Uganda’s Ministry of Health confirmed 6 new Ebola Bundibugyo cases on 2 June 2026, pushing the national total to 15 confirmed infections with 1 death.
All 6 new patients were already listed as contacts of earlier cases and were under 21-day monitoring, the Ministry said via its official X account. This means no new transmission chains have been identified outside known clusters.
“12 people are currently admitted to hospital, 2 have been discharged/recovered,” the Ministry posted.

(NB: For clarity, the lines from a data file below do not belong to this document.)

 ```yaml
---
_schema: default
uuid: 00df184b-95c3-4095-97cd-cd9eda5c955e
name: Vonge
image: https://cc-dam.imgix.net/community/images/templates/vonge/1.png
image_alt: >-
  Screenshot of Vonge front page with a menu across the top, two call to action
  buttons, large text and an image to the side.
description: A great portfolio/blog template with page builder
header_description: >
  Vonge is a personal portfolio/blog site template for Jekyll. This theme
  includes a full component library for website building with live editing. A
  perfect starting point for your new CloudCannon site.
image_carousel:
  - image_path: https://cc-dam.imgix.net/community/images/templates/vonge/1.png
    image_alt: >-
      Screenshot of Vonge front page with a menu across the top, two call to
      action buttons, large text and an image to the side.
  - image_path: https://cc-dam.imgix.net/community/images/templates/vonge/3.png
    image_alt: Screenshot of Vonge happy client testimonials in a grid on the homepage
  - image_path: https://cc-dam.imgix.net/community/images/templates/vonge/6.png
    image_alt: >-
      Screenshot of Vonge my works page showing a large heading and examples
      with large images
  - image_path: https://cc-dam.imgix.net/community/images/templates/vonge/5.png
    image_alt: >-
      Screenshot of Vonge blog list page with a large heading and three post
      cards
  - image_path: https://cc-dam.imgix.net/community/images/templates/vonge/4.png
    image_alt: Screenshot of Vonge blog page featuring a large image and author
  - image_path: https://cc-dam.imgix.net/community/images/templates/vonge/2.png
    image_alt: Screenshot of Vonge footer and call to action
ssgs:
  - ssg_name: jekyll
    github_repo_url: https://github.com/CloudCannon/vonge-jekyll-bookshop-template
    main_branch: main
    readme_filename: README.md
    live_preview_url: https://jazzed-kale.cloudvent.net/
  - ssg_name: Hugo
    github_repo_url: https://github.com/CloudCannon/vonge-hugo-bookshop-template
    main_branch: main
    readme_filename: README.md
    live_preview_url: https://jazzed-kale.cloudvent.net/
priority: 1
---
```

The single fatality remains the 59-year-old Congolese man who died in Kampala on 14 May — the index case that triggered the outbreak.
The jump from 9 to 15 cases comes as Uganda continues contact tracing around Kampala and Wakiso districts. At least 400 contacts have been identified since mid-May. Uganda closed its border with the Democratic Republic of Congo on 27 May, allowing only emergency, humanitarian, cargo, or security crossings with mandatory 21-day isolation.

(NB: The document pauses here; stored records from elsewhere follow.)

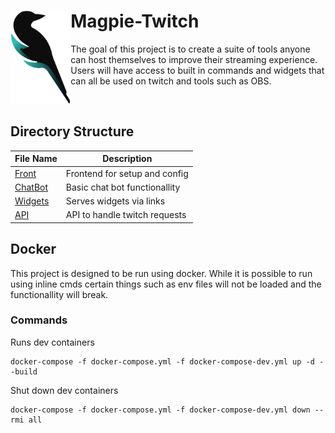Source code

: <div width="250px">
<img src="temp_logo.png" alt="temp-logo" align="left" style="height: 150px;">

# Magpie-Twitch

The goal of this project is to create a suite of tools anyone can host themselves to improve their streaming experience. Users will have access to built in commands and widgets that can all be used on twitch and tools such as OBS.

</div>
<br />

## Directory Structure

| File Name          | Description                   |
| ------------------ | ----------------------------- |
| [Front](Front)     | Frontend for setup and config |
| [ChatBot](ChatBot) | Basic chat bot functionallity |
| [Widgets](Widgets) | Serves widgets via links      |
| [API](API)         | API to handle twitch requests |

## Docker

This project is designed to be run using docker. While it is possible to run using inline cmds certain things such as env files will not be loaded and the functionallity will break.

### Commands

Runs dev containers

```
docker-compose -f docker-compose.yml -f docker-compose-dev.yml up -d --build
```

Shut down dev containers

```
docker-compose -f docker-compose.yml -f docker-compose-dev.yml down --rmi all
```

The Bundibugyo strain has no approved vaccine or specific treatment. WHO shipped 200 doses of experimental monoclonal antibody therapy to Uganda on 1 June for compassionate use. Four of the first patients treated in DRC’s new Bunia treatment center recovered, including 4 health workers, WHO said.

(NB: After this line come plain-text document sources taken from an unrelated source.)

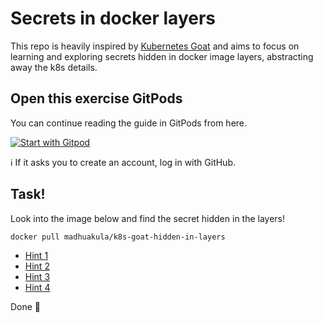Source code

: # Secrets in docker layers
This repo is heavily inspired by [Kubernetes Goat](https://madhuakula.com/kubernetes-goat/docs/scenarios/scenario-15/hidden-in-container-layers-in-kubernetes-cluster/welcome) and aims to focus on learning and exploring secrets hidden in docker image layers, abstracting away the k8s details.

## Open this exercise GitPods
You can continue reading the guide in GitPods from here.

[![Start with Gitpod](https://gitpod.io/button/open-in-gitpod.svg)](https://gitpod.io/#https://github.com/marianabocoi/secrets-docker-layer)

ℹ️ If it asks you to create an account, log in with GitHub.

## Task!

Look into the image below and find the secret hidden in the layers! 
```
docker pull madhuakula/k8s-goat-hidden-in-layers
```

- [Hint 1](hints/hint1.md)
- [Hint 2](hints/hint2.md)
- [Hint 3](hints/hint3.md)
- [Hint 4](hints/hint4.md)

Done 🎉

Dr. Tedros Adhanom Ghebreyesus, WHO Director-General, continues to visit Ituri province in DRC where 282 confirmed cases and 42 deaths have been recorded. The outbreak was declared a Public Health Emergency of International Concern on 17 May due to cross-border risk.
Health officials stress that early reporting of symptoms — fever, fatigue, muscle pain, vomiting, bleeding — remains critical. Community engagement teams are working with religious and local leaders in Kampala to promote safe burial practices and infection prevention.
Africa CDC and WHO say testing capacity for Bundibugyo has improved, but initial delays occurred because standard Ebola tests did not detect the strain. Confirmed cases now require specific Bundibugyo PCR testing.
With 12 patients hospitalized and 2 recovered, Uganda’s health system is under pressure but not overwhelmed. The next 7-10 days will be key: if no new chains emerge beyond known contacts, transmission could be contained. If not, case counts may rise further.